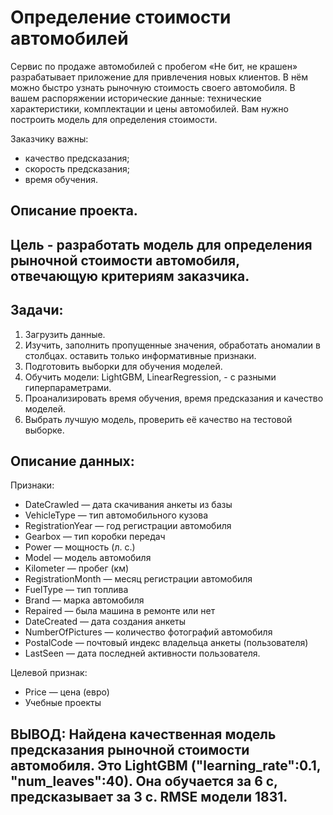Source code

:# Определение стоимости автомобилей

Сервис по продаже автомобилей с пробегом «Не бит, не крашен» разрабатывает приложение для привлечения новых клиентов. В нём можно быстро узнать рыночную стоимость своего автомобиля. В вашем распоряжении исторические данные: технические характеристики, комплектации и цены автомобилей. Вам нужно построить модель для определения стоимости.

Заказчику важны:
- качество предсказания;
- скорость предсказания;
- время обучения.

## Описание проекта.
## Цель - разработать модель для определения рыночной стоимости автомобиля, отвечающую критериям заказчика.

## Задачи:
1. Загрузить данные.
2. Изучить, заполнить пропущенные значения, обработать аномалии в столбцах. оставить только информативные признаки.
3. Подготовить выборки для обучения моделей.
4. Обучить модели: LightGBM, LinearRegression, - с разными гиперпараметрами.
5. Проанализировать время обучения, время предсказания и качество моделей.
6. Выбрать лучшую модель, проверить её качество на тестовой выборке.

## Описание данных:

Признаки:

- DateCrawled — дата скачивания анкеты из базы
- VehicleType — тип автомобильного кузова
- RegistrationYear — год регистрации автомобиля
- Gearbox — тип коробки передач
- Power — мощность (л. с.)
- Model — модель автомобиля
- Kilometer — пробег (км)
- RegistrationMonth — месяц регистрации автомобиля
- FuelType — тип топлива
- Brand — марка автомобиля
- Repaired — была машина в ремонте или нет
- DateCreated — дата создания анкеты
- NumberOfPictures — количество фотографий автомобиля
- PostalCode — почтовый индекс владельца анкеты (пользователя)
- LastSeen — дата последней активности пользователя.

Целевой признак:

- Price — цена (евро)
- Учебные проекты

## ВЫВОД: Найдена качественная модель предсказания рыночной стоимости автомобиля. Это LightGBM ("learning_rate":0.1, "num_leaves":40). Она обучается за 6 с, предсказывает за 3 с. RMSE модели 1831.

-- PROBLEM --
Restate the data word for word, minus any images.

-- SOLUTION TO THIS PROBLEM --
Source code

:# Определение стоимости автомобилей

Сервис по продаже автомобилей с пробегом «Не бит, не крашен» разрабатывает приложение для привлечения новых клиентов. В нём можно быстро узнать рыночную стоимость своего автомобиля. В вашем распоряжении исторические данные: технические характеристики, комплектации и цены автомобилей. Вам нужно построить модель для определения стоимости.

Заказчику важны:
- качество предсказания;
- скорость предсказания;
- время обучения.

## Описание проекта.
## Цель - разработать модель для определения рыночной стоимости автомобиля, отвечающую критериям заказчика.

## Задачи:
1. Загрузить данные.
2. Изучить, заполнить пропущенные значения, обработать аномалии в столбцах. оставить только информативные признаки.
3. Подготовить выборки для обучения моделей.
4. Обучить модели: LightGBM, LinearRegression, - с разными гиперпараметрами.
5. Проанализировать время обучения, время предсказания и качество моделей.
6. Выбрать лучшую модель, проверить её качество на тестовой выборке.

## Описание данных:

Признаки:

- DateCrawled — дата скачивания анкеты из базы
- VehicleType — тип автомобильного кузова
- RegistrationYear — год регистрации автомобиля
- Gearbox — тип коробки передач
- Power — мощность (л. с.)
- Model — модель автомобиля
- Kilometer — пробег (км)
- RegistrationMonth — месяц регистрации автомобиля
- FuelType — тип топлива
- Brand — марка автомобиля
- Repaired — была машина в ремонте или нет
- DateCreated — дата создания анкеты
- NumberOfPictures — количество фотографий автомобиля
- PostalCode — почтовый индекс владельца анкеты (пользователя)
- LastSeen — дата последней активности пользователя.

Целевой признак:

- Price — цена (евро)
- Учебные проекты

## ВЫВОД: Найдена качественная модель предсказания рыночной стоимости автомобиля. Это LightGBM ("learning_rate":0.1, "num_leaves":40). Она обучается за 6 с, предсказывает за 3 с. RMSE модели 1831.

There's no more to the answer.